** DATASET ENTRIES **

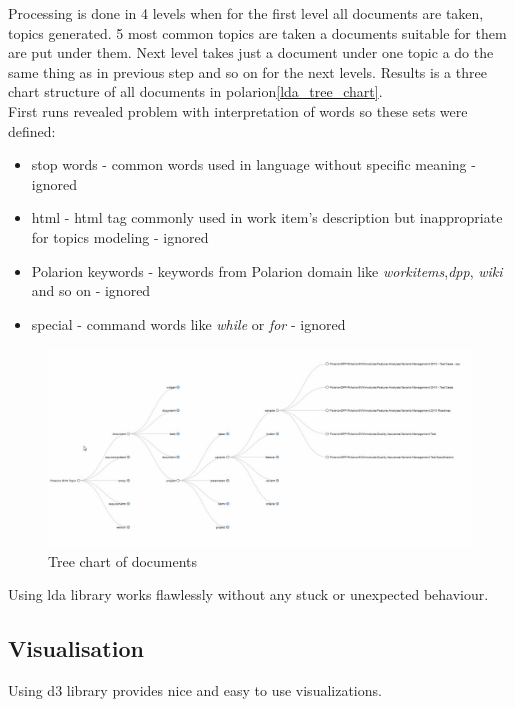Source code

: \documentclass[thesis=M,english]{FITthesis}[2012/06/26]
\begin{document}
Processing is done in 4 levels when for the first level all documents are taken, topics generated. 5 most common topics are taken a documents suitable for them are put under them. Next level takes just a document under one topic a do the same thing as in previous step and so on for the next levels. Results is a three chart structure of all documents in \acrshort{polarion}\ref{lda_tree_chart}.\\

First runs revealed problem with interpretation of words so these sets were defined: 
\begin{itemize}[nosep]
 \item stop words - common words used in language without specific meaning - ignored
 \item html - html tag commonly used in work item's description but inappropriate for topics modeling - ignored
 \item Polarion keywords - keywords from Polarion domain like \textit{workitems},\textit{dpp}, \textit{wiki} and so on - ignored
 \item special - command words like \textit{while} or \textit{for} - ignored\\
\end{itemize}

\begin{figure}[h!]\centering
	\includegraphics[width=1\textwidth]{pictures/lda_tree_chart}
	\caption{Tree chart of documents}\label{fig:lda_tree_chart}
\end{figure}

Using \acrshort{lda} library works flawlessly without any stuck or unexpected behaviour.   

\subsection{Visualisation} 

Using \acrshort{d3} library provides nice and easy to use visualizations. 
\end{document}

** PROBLEM STATEMENT **
Make a copy of each line in the records that has the word "figure".

** SOLUTION BELOW **
\begin{figure}[h!]\centering
\end{figure}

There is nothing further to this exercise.